ACTION ITEM → Return the whole listing exactly as it stands.

THE INPUT →

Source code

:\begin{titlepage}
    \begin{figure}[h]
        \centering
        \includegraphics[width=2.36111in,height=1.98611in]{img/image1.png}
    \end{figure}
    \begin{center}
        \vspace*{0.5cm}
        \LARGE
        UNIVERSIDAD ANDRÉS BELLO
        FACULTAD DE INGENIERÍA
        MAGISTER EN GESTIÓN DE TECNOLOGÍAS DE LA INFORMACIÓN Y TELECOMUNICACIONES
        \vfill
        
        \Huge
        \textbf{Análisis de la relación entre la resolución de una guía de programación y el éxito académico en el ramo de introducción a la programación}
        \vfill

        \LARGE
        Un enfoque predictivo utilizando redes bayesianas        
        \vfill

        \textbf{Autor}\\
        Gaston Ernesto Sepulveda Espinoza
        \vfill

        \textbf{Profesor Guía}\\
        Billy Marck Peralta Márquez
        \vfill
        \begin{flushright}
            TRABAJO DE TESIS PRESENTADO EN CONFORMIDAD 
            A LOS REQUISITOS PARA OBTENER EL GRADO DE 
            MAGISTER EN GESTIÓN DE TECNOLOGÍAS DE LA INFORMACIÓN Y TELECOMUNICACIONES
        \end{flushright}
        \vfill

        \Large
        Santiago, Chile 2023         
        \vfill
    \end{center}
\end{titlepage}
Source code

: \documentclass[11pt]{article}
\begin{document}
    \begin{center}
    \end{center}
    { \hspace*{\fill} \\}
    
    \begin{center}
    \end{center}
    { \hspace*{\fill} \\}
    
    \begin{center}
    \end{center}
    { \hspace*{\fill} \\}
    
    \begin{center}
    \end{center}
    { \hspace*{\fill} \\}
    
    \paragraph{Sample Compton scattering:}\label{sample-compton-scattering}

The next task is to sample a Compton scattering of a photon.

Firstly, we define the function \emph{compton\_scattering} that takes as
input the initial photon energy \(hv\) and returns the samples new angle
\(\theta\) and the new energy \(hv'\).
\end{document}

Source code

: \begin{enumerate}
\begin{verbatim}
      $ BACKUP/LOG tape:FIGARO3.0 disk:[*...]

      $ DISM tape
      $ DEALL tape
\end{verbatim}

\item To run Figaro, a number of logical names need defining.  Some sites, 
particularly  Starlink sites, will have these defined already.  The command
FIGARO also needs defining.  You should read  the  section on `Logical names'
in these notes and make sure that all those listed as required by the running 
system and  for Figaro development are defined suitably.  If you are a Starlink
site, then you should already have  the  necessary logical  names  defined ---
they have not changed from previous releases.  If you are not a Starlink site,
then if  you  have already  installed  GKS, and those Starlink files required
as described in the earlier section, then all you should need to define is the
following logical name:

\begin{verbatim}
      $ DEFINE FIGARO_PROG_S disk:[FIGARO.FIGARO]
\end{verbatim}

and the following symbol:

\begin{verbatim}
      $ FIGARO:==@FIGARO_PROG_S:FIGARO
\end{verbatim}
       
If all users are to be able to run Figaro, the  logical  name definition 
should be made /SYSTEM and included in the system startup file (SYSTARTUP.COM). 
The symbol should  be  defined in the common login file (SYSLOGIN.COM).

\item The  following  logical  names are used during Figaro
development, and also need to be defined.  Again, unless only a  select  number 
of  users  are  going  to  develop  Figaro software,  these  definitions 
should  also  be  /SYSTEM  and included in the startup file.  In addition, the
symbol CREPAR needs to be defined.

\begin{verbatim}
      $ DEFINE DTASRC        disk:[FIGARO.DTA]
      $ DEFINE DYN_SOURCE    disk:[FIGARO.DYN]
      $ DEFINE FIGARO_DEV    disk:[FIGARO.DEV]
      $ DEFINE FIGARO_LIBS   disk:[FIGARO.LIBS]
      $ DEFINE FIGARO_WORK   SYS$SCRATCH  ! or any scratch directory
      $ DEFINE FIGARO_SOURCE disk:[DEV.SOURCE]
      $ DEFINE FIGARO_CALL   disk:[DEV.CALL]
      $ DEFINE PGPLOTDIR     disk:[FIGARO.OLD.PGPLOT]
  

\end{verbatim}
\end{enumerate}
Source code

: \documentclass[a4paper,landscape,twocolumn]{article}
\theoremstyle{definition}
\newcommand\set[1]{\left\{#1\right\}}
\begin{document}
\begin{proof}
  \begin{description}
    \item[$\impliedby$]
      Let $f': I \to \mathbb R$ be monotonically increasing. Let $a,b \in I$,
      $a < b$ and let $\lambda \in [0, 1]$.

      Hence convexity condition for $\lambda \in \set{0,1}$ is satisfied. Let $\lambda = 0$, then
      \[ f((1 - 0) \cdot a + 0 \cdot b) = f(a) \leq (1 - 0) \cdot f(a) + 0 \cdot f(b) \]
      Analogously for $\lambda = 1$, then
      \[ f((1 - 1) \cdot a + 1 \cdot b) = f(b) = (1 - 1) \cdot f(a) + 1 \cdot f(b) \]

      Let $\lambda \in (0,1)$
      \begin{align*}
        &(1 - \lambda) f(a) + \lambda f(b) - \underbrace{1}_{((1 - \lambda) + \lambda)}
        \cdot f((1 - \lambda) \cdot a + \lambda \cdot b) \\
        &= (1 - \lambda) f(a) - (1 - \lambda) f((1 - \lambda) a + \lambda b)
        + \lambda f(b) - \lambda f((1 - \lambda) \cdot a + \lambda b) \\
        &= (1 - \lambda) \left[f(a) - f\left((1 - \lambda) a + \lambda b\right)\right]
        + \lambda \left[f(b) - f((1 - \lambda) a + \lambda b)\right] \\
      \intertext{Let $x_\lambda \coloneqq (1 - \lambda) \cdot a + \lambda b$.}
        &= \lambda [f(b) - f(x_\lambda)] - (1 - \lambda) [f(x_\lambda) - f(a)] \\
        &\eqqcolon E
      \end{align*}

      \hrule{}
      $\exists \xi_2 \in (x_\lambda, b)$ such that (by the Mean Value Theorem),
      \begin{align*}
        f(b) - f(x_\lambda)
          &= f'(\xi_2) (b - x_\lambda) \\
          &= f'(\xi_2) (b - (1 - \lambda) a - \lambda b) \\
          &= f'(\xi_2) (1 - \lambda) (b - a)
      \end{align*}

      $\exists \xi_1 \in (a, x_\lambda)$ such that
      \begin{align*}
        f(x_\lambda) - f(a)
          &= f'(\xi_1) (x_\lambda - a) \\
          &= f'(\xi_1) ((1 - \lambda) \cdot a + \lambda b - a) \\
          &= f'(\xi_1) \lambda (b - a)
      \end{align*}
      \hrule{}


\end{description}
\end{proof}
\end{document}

EXERCISE RESULT →
Source code

:\begin{titlepage}
    \begin{figure}[h]
        \centering
        \includegraphics[width=2.36111in,height=1.98611in]{img/image1.png}
    \end{figure}
    \begin{center}
        \vspace*{0.5cm}
        \LARGE
        UNIVERSIDAD ANDRÉS BELLO
        FACULTAD DE INGENIERÍA
        MAGISTER EN GESTIÓN DE TECNOLOGÍAS DE LA INFORMACIÓN Y TELECOMUNICACIONES
        \vfill
        
        \Huge
        \textbf{Análisis de la relación entre la resolución de una guía de programación y el éxito académico en el ramo de introducción a la programación}
        \vfill

        \LARGE
        Un enfoque predictivo utilizando redes bayesianas        
        \vfill

        \textbf{Autor}\\
        Gaston Ernesto Sepulveda Espinoza
        \vfill

        \textbf{Profesor Guía}\\
        Billy Marck Peralta Márquez
        \vfill
        \begin{flushright}
            TRABAJO DE TESIS PRESENTADO EN CONFORMIDAD 
            A LOS REQUISITOS PARA OBTENER EL GRADO DE 
            MAGISTER EN GESTIÓN DE TECNOLOGÍAS DE LA INFORMACIÓN Y TELECOMUNICACIONES
        \end{flushright}
        \vfill

        \Large
        Santiago, Chile 2023         
        \vfill
    \end{center}
\end{titlepage}
Source code

: \documentclass[11pt]{article}
\begin{document}
    \begin{center}
    \end{center}
    { \hspace*{\fill} \\}
    
    \begin{center}
    \end{center}
    { \hspace*{\fill} \\}
    
    \begin{center}
    \end{center}
    { \hspace*{\fill} \\}
    
    \begin{center}
    \end{center}
    { \hspace*{\fill} \\}
    
    \paragraph{Sample Compton scattering:}\label{sample-compton-scattering}

The next task is to sample a Compton scattering of a photon.

Firstly, we define the function \emph{compton\_scattering} that takes as
input the initial photon energy \(hv\) and returns the samples new angle
\(\theta\) and the new energy \(hv'\).
\end{document}

Source code

: \begin{enumerate}
\begin{verbatim}
      $ BACKUP/LOG tape:FIGARO3.0 disk:[*...]

      $ DISM tape
      $ DEALL tape
\end{verbatim}

\item To run Figaro, a number of logical names need defining.  Some sites, 
particularly  Starlink sites, will have these defined already.  The command
FIGARO also needs defining.  You should read  the  section on `Logical names'
in these notes and make sure that all those listed as required by the running 
system and  for Figaro development are defined suitably.  If you are a Starlink
site, then you should already have  the  necessary logical  names  defined ---
they have not changed from previous releases.  If you are not a Starlink site,
then if  you  have already  installed  GKS, and those Starlink files required
as described in the earlier section, then all you should need to define is the
following logical name:

\begin{verbatim}
      $ DEFINE FIGARO_PROG_S disk:[FIGARO.FIGARO]
\end{verbatim}

and the following symbol:

\begin{verbatim}
      $ FIGARO:==@FIGARO_PROG_S:FIGARO
\end{verbatim}
       
If all users are to be able to run Figaro, the  logical  name definition 
should be made /SYSTEM and included in the system startup file (SYSTARTUP.COM). 
The symbol should  be  defined in the common login file (SYSLOGIN.COM).

\item The  following  logical  names are used during Figaro
development, and also need to be defined.  Again, unless only a  select  number 
of  users  are  going  to  develop  Figaro software,  these  definitions 
should  also  be  /SYSTEM  and included in the startup file.  In addition, the
symbol CREPAR needs to be defined.

\begin{verbatim}
      $ DEFINE DTASRC        disk:[FIGARO.DTA]
      $ DEFINE DYN_SOURCE    disk:[FIGARO.DYN]
      $ DEFINE FIGARO_DEV    disk:[FIGARO.DEV]
      $ DEFINE FIGARO_LIBS   disk:[FIGARO.LIBS]
      $ DEFINE FIGARO_WORK   SYS$SCRATCH  ! or any scratch directory
      $ DEFINE FIGARO_SOURCE disk:[DEV.SOURCE]
      $ DEFINE FIGARO_CALL   disk:[DEV.CALL]
      $ DEFINE PGPLOTDIR     disk:[FIGARO.OLD.PGPLOT]
  

\end{verbatim}
\end{enumerate}
Source code

: \documentclass[a4paper,landscape,twocolumn]{article}
\theoremstyle{definition}
\newcommand\set[1]{\left\{#1\right\}}
\begin{document}
\begin{proof}
  \begin{description}
    \item[$\impliedby$]
      Let $f': I \to \mathbb R$ be monotonically increasing. Let $a,b \in I$,
      $a < b$ and let $\lambda \in [0, 1]$.

      Hence convexity condition for $\lambda \in \set{0,1}$ is satisfied. Let $\lambda = 0$, then
      \[ f((1 - 0) \cdot a + 0 \cdot b) = f(a) \leq (1 - 0) \cdot f(a) + 0 \cdot f(b) \]
      Analogously for $\lambda = 1$, then
      \[ f((1 - 1) \cdot a + 1 \cdot b) = f(b) = (1 - 1) \cdot f(a) + 1 \cdot f(b) \]

      Let $\lambda \in (0,1)$
      \begin{align*}
        &(1 - \lambda) f(a) + \lambda f(b) - \underbrace{1}_{((1 - \lambda) + \lambda)}
        \cdot f((1 - \lambda) \cdot a + \lambda \cdot b) \\
        &= (1 - \lambda) f(a) - (1 - \lambda) f((1 - \lambda) a + \lambda b)
        + \lambda f(b) - \lambda f((1 - \lambda) \cdot a + \lambda b) \\
        &= (1 - \lambda) \left[f(a) - f\left((1 - \lambda) a + \lambda b\right)\right]
        + \lambda \left[f(b) - f((1 - \lambda) a + \lambda b)\right] \\
      \intertext{Let $x_\lambda \coloneqq (1 - \lambda) \cdot a + \lambda b$.}
        &= \lambda [f(b) - f(x_\lambda)] - (1 - \lambda) [f(x_\lambda) - f(a)] \\
        &\eqqcolon E
      \end{align*}

      \hrule{}
      $\exists \xi_2 \in (x_\lambda, b)$ such that (by the Mean Value Theorem),
      \begin{align*}
        f(b) - f(x_\lambda)
          &= f'(\xi_2) (b - x_\lambda) \\
          &= f'(\xi_2) (b - (1 - \lambda) a - \lambda b) \\
          &= f'(\xi_2) (1 - \lambda) (b - a)
      \end{align*}

      $\exists \xi_1 \in (a, x_\lambda)$ such that
      \begin{align*}
        f(x_\lambda) - f(a)
          &= f'(\xi_1) (x_\lambda - a) \\
          &= f'(\xi_1) ((1 - \lambda) \cdot a + \lambda b - a) \\
          &= f'(\xi_1) \lambda (b - a)
      \end{align*}
      \hrule{}


\end{description}
\end{proof}
\end{document}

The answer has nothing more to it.